Reste que les preuves d’un réchauffement sont fondées, même un André Fourçans n’en doute pas. Dans Effet de serre. Le grand mensonge? (Seuil, 138 p., 27,95$), l’économiste, auteur de La Mondialisation racontée à ma fille (Seuil), prenait position pour un peu plus de compromis et moins de panique, vantant notamment les mérites des «permis de polluer», tels qu’on les retrouve, à l’échelle des États, dans le protocole de Kyoto. En même temps, il y a déjà quatre ans, l’ingénieur Jean-Marc Jancovici se demandait quant à lui quel temps nous préparions pour le futur dans L’Avenir climatique (Points, 285 p., 16,95$), retournant comme un gant l’expression bien connue «chaque geste compte» au profit d’une réconciliation de l’économique et de l’écologique. «En quoi, se demandait-il par exemple, cela serait-il «mauvais pour l’économie» que, au lieu d’acheter une voiture à 15 000 euros, nous achetions un système de chauffage scolaire pour le même prix?» La question de l’énergie, à l’heure où l’idée de décroissance se heurte au développement de sociétés comme la Chine et l’Inde, est au cœur de l’ouvrage. Ses derniers chapitres, prônant un abandon complet des combustibles fossiles, ouvrait la porte, sous certaines conditions, au nucléaire civil, avec un parti pris pour des sources propres comme la biomasse et le solaire, utilisant en appoint l’hydroélectricité, l’éolien et le géothermique. Paru cette année, le dernier livre de Jancovici, Le Plein s’il vous plaît! (Seuil, 186 p., 34,95$), coécrit avec l’économiste Alain Grandjean, propose une solution originale pour accélérer le pas vers la conversion. La consommation d’essence ne cesse d’augmenter malgré la hausse des prix, l’épuisement accéléré de la ressource et la pollution? Taxons encore plus massivement. Bon, d’accord: pas très original, mais trouvez mieux!

Au fait, ça mange quoi en hiver, qu’il neige ou qu’il pleuve, un «changement climatique»? Cinq ans après l’édition originale nous arrive la seconde version de Vivre les changements climatiques (MultiMondes, 382 p., 34,95$) des biologistes Claude Villeneuve et François Richard. Bien tassé et convivial, ce livre à l’intention des étudiants et du grand public est de loin le meilleur en son genre. Multipliant les exemples et les graphiques, il explique en de courts paragraphes d’un style limpide l’ensemble du phénomène du réchauffement.

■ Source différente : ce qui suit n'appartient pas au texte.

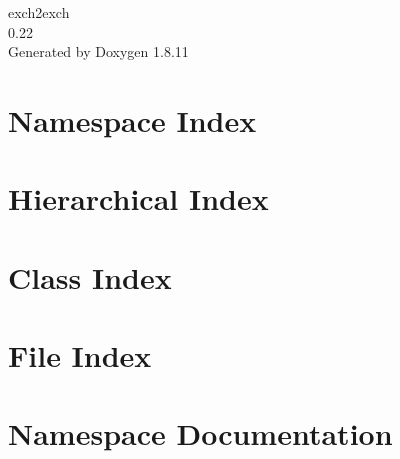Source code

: \documentclass[twoside]{book}
\newcommand{\+}{\discretionary{\mbox{\scriptsize$\hookleftarrow$}}{}{}}
\newcommand{\clearemptydoublepage}{%
  \newpage{\pagestyle{empty}\cleardoublepage}%
}
\begin{document}
\hypersetup{pageanchor=false,
             bookmarksnumbered=true,
             pdfencoding=unicode
            }
\begin{titlepage}
\vspace*{7cm}
\begin{center}%
{\Large exch2exch \\[1ex]\large 0.\+22 }\\
\vspace*{1cm}
{\large Generated by Doxygen 1.8.11}\\
\end{center}
\end{titlepage}
\clearemptydoublepage
\tableofcontents
\clearemptydoublepage
{}
\hypersetup{pageanchor=true}

\chapter{Namespace Index}

\chapter{Hierarchical Index}

\chapter{Class Index}

\chapter{File Index}

\chapter{Namespace Documentation}







\end{document}
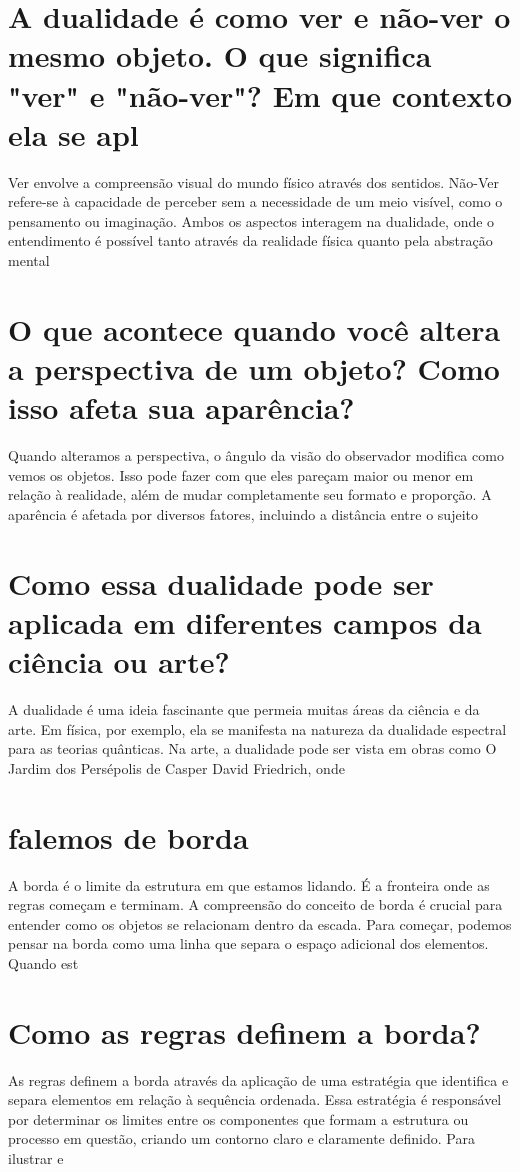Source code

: \documentclass[11pt,a4paper]{article}
\begin{document}
\section{A dualidade é como ver e não-ver o mesmo objeto. O que significa "ver" e "não-ver"? Em que contexto ela se apl}
Ver envolve a compreensão visual do mundo físico através dos sentidos. Não-Ver refere-se à capacidade de perceber sem a necessidade de um meio visível, como o pensamento ou imaginação. Ambos os aspectos interagem na dualidade, onde o entendimento é possível tanto através da realidade física quanto pela abstração mental

\section{O que acontece quando você altera a perspectiva de um objeto? Como isso afeta sua aparência?}
Quando alteramos a perspectiva, o ângulo da visão do observador modifica como vemos os objetos. Isso pode fazer com que eles pareçam maior ou menor em relação à realidade, além de mudar completamente seu formato e proporção. A aparência é afetada por diversos fatores, incluindo a distância entre o sujeito

\section{Como essa dualidade pode ser aplicada em diferentes campos da ciência ou arte?}
A dualidade é uma ideia fascinante que permeia muitas áreas da ciência e da arte. Em física, por exemplo, ela se manifesta na natureza da dualidade espectral para as teorias quânticas. Na arte, a dualidade pode ser vista em obras como O Jardim dos Persépolis de Casper David Friedrich, onde

\section{falemos de borda}
A borda é o limite da estrutura em que estamos lidando. É a fronteira onde as regras começam e terminam. A compreensão do conceito de borda é crucial para entender como os objetos se relacionam dentro da escada. Para começar, podemos pensar na borda como uma linha que separa o espaço adicional dos elementos. Quando est

\section{Como as regras definem a borda?}
As regras definem a borda através da aplicação de uma estratégia que identifica e separa elementos em relação à sequência ordenada. Essa estratégia é responsável por determinar os limites entre os componentes que formam a estrutura ou processo em questão, criando um contorno claro e claramente definido. Para ilustrar e
\end{document}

Des notions complexes comme la production et la rétention du CO2 dans l’atmosphère, souvent galvaudées par des politiciens de l’Alberta ou des auteurs de technothrillers en mal d’inspiration, s’y trouvent vulgarisées sans raccourci et développées à partir de données encore toutes fraîches, voire d’expériences en cours comme le reboisement de la taïga. Notre adaptation, concluent Richard et Villeneuve, qui est directeur de la Chaire d’Écoconseil de l’UQAC, repose sur notre capacité à réinventer notre mode de vie et à modérer nos transports. Dans cet esprit, non sans malice, ils nous invitent à entrer dans l’ère du voisin « dégonflable » et à privilégier le système D avant
d’acheter. Un programme qu’on pourrait appliquer à l’ensemble de notre existence. Gonflés ou pas, nous sommes toujours le voisin d’un autre.